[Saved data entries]
□ □ □ □ □

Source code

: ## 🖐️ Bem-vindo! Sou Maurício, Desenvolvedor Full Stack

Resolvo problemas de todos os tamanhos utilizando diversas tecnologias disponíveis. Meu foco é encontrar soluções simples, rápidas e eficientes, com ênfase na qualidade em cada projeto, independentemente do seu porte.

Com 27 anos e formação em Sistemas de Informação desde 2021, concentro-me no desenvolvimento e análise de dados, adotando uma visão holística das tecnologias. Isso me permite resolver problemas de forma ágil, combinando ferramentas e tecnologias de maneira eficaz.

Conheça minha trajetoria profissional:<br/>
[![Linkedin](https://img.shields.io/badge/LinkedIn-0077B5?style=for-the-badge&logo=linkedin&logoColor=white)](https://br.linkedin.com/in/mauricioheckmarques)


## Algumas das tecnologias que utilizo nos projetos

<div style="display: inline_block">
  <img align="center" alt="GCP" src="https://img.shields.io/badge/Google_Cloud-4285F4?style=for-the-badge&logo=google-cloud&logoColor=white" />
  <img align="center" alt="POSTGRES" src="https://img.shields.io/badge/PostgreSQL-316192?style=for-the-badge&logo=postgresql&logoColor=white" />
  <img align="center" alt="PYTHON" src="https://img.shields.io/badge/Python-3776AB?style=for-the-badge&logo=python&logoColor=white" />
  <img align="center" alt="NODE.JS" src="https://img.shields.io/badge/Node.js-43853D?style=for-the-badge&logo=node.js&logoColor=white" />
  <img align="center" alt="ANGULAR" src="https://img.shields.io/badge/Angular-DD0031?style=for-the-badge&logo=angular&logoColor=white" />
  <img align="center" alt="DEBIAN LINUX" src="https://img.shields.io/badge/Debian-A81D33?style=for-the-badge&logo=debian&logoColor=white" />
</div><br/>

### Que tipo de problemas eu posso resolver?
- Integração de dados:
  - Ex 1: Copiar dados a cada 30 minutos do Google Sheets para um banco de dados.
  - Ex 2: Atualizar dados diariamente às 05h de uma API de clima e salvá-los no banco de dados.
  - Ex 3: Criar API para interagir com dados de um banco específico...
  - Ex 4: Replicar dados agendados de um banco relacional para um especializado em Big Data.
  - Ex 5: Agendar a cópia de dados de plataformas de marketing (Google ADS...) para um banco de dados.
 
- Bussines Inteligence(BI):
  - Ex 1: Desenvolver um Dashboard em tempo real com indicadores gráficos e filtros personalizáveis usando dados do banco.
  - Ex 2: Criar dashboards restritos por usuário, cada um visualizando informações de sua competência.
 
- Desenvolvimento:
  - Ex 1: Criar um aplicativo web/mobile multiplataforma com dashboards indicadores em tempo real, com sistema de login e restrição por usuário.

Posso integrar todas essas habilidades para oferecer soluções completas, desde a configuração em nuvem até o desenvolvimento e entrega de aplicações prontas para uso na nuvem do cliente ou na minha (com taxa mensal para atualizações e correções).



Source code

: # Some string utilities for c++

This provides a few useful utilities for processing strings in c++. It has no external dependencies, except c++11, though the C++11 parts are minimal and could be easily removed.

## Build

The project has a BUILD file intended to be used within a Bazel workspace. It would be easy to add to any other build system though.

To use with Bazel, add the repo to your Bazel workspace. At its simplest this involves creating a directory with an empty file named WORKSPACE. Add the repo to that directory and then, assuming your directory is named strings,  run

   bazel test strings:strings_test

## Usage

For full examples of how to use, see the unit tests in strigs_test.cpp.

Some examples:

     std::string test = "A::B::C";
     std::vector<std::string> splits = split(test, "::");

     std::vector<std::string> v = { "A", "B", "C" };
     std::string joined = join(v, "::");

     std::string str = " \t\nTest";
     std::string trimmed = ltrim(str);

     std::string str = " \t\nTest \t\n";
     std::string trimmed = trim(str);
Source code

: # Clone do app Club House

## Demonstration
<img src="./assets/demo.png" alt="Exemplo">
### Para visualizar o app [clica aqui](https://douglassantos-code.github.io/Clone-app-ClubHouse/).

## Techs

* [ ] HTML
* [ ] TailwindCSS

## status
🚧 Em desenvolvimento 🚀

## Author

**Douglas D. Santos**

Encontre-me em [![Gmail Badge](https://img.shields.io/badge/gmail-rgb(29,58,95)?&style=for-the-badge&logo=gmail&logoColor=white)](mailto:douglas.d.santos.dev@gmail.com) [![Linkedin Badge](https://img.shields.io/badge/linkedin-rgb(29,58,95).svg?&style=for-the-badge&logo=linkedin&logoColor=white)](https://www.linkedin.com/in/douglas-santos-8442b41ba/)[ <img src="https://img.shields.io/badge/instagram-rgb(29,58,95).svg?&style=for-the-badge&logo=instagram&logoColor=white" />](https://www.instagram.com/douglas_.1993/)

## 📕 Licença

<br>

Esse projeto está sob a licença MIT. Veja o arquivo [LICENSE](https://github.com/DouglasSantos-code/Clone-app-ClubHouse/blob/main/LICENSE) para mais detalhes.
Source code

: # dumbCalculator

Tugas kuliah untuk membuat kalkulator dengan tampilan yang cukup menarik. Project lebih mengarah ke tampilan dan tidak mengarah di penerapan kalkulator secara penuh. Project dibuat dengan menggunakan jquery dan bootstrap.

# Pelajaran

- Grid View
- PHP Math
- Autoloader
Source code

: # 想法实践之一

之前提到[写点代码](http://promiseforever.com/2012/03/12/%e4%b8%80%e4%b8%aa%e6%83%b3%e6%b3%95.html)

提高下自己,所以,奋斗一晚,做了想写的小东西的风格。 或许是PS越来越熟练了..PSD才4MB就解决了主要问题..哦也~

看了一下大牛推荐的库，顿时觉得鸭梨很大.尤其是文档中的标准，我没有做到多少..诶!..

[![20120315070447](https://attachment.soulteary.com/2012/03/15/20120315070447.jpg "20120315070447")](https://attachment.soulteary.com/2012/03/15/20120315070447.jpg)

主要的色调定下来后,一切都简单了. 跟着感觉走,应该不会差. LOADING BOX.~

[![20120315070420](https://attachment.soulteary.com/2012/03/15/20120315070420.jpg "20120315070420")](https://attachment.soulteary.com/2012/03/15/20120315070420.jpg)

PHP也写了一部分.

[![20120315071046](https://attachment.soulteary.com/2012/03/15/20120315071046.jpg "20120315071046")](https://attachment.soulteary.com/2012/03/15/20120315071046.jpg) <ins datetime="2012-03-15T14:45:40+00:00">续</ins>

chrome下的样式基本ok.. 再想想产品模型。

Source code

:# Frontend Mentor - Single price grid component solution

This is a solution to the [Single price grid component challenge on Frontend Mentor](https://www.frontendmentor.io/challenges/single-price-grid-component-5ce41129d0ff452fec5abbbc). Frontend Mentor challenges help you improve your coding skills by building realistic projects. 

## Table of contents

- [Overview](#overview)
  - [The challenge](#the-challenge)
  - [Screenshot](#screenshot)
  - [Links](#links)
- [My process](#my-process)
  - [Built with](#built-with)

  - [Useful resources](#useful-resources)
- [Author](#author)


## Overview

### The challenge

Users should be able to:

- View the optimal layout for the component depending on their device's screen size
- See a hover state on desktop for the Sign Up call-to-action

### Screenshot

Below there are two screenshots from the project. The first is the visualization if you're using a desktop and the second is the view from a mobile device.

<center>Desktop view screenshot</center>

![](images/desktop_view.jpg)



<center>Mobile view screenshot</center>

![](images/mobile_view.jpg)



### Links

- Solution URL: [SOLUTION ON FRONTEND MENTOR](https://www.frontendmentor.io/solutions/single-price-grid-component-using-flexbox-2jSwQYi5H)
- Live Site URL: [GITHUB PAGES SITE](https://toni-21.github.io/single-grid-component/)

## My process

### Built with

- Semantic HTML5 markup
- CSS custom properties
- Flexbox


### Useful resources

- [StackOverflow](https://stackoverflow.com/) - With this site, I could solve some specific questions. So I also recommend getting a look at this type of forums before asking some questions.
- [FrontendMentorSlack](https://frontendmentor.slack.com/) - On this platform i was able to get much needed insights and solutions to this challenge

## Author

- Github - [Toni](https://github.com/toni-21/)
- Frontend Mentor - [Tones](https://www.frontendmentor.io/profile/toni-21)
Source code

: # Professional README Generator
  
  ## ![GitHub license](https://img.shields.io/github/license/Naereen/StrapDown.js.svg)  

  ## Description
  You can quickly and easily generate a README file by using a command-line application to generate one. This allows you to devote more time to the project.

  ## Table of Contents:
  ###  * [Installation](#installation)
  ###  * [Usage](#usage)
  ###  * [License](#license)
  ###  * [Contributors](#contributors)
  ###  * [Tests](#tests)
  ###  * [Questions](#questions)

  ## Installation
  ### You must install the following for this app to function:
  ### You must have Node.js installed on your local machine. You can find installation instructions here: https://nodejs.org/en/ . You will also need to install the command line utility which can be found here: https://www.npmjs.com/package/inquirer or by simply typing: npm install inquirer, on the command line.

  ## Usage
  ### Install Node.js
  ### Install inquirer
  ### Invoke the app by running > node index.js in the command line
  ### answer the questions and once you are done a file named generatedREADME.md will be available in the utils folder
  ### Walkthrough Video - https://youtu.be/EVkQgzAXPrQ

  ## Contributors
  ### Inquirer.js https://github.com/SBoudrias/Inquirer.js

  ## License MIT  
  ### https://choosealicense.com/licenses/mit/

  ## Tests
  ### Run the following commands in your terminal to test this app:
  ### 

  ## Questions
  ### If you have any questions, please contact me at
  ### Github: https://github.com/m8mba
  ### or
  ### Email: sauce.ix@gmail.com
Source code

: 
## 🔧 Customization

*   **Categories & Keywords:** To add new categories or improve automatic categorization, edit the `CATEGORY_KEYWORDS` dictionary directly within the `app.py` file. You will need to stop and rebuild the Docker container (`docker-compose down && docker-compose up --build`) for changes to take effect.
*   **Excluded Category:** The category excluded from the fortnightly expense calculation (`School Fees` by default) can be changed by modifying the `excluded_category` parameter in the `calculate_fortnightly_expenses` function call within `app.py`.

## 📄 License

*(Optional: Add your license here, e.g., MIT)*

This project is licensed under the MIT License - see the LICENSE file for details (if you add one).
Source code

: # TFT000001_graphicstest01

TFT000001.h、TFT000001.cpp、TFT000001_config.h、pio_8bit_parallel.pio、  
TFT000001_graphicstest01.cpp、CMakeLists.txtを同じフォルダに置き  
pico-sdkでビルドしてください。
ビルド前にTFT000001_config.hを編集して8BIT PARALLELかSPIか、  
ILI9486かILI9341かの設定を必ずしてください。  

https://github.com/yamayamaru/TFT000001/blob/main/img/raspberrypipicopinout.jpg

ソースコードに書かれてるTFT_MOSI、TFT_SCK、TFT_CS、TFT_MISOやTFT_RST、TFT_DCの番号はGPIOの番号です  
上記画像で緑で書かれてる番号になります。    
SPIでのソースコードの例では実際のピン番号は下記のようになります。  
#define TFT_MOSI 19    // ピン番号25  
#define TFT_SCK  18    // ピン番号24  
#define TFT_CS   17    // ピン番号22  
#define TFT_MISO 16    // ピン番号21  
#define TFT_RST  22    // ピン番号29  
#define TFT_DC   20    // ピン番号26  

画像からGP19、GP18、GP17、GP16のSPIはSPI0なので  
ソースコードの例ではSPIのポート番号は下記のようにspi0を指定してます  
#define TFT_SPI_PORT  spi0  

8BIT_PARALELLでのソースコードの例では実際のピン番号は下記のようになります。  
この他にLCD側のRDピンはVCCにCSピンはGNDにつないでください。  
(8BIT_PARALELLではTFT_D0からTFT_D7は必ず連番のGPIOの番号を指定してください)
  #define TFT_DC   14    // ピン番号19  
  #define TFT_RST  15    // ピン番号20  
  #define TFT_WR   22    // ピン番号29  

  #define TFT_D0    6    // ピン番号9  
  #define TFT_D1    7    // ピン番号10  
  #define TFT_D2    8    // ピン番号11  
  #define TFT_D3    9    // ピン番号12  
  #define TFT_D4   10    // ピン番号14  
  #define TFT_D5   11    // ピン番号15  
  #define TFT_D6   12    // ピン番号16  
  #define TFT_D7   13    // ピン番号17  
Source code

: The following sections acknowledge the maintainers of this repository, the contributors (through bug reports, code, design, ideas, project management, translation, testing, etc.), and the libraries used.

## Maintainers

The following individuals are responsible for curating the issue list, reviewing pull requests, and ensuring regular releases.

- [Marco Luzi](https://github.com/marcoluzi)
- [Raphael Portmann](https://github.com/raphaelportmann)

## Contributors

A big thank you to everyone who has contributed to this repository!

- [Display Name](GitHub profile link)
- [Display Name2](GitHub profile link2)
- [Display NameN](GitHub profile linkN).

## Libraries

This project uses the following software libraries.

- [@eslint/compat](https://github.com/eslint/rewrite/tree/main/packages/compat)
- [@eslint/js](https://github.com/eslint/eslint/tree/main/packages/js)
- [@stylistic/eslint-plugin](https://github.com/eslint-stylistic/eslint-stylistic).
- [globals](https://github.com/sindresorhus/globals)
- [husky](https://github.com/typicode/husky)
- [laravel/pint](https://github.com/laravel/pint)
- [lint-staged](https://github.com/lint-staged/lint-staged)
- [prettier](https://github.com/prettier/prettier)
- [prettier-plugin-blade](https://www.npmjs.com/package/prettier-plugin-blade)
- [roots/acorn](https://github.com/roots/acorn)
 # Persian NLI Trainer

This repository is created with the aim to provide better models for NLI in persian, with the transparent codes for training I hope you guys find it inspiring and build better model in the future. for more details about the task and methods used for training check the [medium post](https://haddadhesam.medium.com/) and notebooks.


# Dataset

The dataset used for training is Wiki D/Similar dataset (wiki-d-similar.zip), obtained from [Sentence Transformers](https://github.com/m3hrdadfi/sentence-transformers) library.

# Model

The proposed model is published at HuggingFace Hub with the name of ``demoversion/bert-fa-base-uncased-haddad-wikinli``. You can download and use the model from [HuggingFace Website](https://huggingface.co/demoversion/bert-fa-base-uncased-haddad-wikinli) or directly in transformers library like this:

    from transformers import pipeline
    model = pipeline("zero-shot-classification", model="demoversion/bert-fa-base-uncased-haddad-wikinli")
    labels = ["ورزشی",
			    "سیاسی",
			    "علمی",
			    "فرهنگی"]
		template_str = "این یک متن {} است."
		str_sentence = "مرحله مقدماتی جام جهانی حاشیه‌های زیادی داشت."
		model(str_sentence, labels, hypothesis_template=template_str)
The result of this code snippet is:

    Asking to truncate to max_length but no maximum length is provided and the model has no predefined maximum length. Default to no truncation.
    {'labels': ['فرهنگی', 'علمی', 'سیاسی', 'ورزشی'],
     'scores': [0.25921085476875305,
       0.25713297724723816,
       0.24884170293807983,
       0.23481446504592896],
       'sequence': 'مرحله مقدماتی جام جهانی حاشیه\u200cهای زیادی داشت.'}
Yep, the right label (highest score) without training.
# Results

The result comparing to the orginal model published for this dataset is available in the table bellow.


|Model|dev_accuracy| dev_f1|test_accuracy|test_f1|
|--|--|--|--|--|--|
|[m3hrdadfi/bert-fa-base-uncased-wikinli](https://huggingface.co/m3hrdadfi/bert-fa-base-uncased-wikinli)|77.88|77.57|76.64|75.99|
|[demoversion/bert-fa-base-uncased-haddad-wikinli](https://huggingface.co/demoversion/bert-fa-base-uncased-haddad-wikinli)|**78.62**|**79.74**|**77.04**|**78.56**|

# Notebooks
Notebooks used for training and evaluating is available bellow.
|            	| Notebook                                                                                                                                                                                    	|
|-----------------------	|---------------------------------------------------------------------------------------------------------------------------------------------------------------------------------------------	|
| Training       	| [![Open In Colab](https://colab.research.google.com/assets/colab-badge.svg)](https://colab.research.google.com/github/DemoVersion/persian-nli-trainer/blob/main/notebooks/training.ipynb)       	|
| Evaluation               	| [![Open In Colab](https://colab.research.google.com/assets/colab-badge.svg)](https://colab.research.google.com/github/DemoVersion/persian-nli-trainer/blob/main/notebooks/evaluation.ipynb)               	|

□ □ □ □ □

DESCRIPTION OF THE TASK:
Where a line above contains the string "داشت", copy that line.

EXPECTED ANSWER:
		str_sentence = "مرحله مقدماتی جام جهانی حاشیه‌های زیادی داشت."
       'sequence': 'مرحله مقدماتی جام جهانی حاشیه\u200cهای زیادی داشت.'}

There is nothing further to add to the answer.